Subotić przegrał proces z „Gazetą Polską”. Sakiewicz: To kolejna przegrana TVN
“Gazeta Polska” nie musi przepraszać b. sekretarza programowego TVN Milana Suboticia za podanie, jakoby był agentem Wojskowych Służb Informacyjnych i miał wpływ na program TVN z 2006 r., gdzie ujawniono nagrania rozmów Renaty Beger z politykami PiS.
W czwartek Sąd Okręgowy w Warszawie nieprawomocnie oddalił pozew Suboticia wobec autorki tekstu "WSI na wizji" Katarzyny Gójskiej-Hejke oraz naczelnego „GP” Tomasza Sakiewicza. Sąd uznał, że pozwani dochowali należytej rzetelności, bo informacje o Suboticiu czerpali z „wiarygodnych źródeł”; opisał je także ujawniony w 2007 r. raport z weryfikacji WSI. Sąd zaznaczył, że był to dokument urzędowy.
Pytany przez portal Telewizji Republika o komentarz do decyzji, Sakiewicz powiedział: "To kolejna przegrana TVN w tej sprawie, bo najpierw sąd prawomocnie orzekł, że pisząc tekst "WSI na wizji" nie popełniliśmy błędu, a teraz w sądzie pierwszej instancji przegrał jeden z bohaterów tego artykułu. Sprawa jest kluczowa do rozstrzygnięcia, czym jest III RP, bo dotyczy źródeł tworzenia systemu medialnego, a tego właśnie dotyczył nasz tekst.

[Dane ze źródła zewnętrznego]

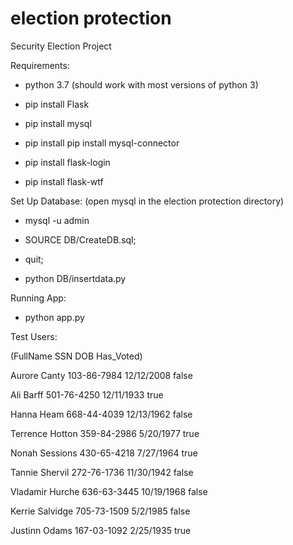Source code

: # election protection
Security Election Project

Requirements:

 - python 3.7 (should work with most versions of python 3)
 
 - pip install Flask
 
 - pip install mysql
 
 - pip install pip install mysql-connector
 
 - pip install flask-login
 
 - pip install flask-wtf
 
Set Up Database: (open mysql in the election protection directory)

- mysql -u admin

- SOURCE DB/CreateDB.sql;

- quit;

- python DB/insertdata.py
 
Running App:

- python app.py

Test Users:

(FullName	SSN	DOB	Has_Voted)

Aurore Canty	103-86-7984	12/12/2008	false

Ali Barff	501-76-4250	12/11/1933	true

Hanna Heam	668-44-4039	12/13/1962	false

Terrence Hotton	359-84-2986	5/20/1977	true

Nonah Sessions	430-65-4218	7/27/1964	true

Tannie Shervil	272-76-1736	11/30/1942	false

Vladamir Hurche	636-63-3445	10/19/1968	false

Kerrie Salvidge	705-73-1509	5/2/1985	false

Justinn Odams	167-03-1092	2/25/1935	true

Chcieliśmy mieć prawo opisać, jak w Polsce kreowane są media, które popierają władzę. Sąd stwierdził, że w Polsce może istnieć wolność słowa i można pisać takie teksty".

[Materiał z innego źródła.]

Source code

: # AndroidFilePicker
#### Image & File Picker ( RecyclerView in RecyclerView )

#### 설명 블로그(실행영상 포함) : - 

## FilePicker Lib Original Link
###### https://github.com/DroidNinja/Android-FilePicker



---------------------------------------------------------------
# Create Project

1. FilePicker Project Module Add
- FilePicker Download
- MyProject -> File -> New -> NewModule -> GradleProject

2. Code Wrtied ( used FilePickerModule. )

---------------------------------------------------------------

W październiku 2006 r., w artykule pt. "WSI na wizji", "GP" napisała, że Subotić doradzał przy akceptacji programów publicystycznych TVN, m.in. programu "Teraz My" (gdzie ujawniono "taśmy Beger") oraz że od 1984 r. współpracował z wojskowymi służbami PRL, a od 1993 r. - z WSI.
Subotić przyznał się do kontaktów z wywiadem wojskowym PRL, zaprzeczał zaś, by był agentem WSI oraz by manipulował programem TVN. Pozwał "GP", żądając przeprosin. Mówił, że raport z weryfikacji WSI bezpodstawnie wymienia go jako agenta WSI. Także władze stacji zapewniały, że Subotić nie miał wpływu na program z "taśmami Beger". "GP" wnosiła o oddalenie pozwu, argumentując, że napisała prawdę.
Sąd uznał, że brak jest podstaw do uwzględnienia pozwu, gdyż – jak mówiła sędzia Janina Dąbrowiecka - „pozwani nie sugerowali, by powód nadal współpracował z WSI”. Według sądu "GP" nie sugerowała też by WSI miały wpływ na program o "taśmach Beger".
Subotić może się odwołać.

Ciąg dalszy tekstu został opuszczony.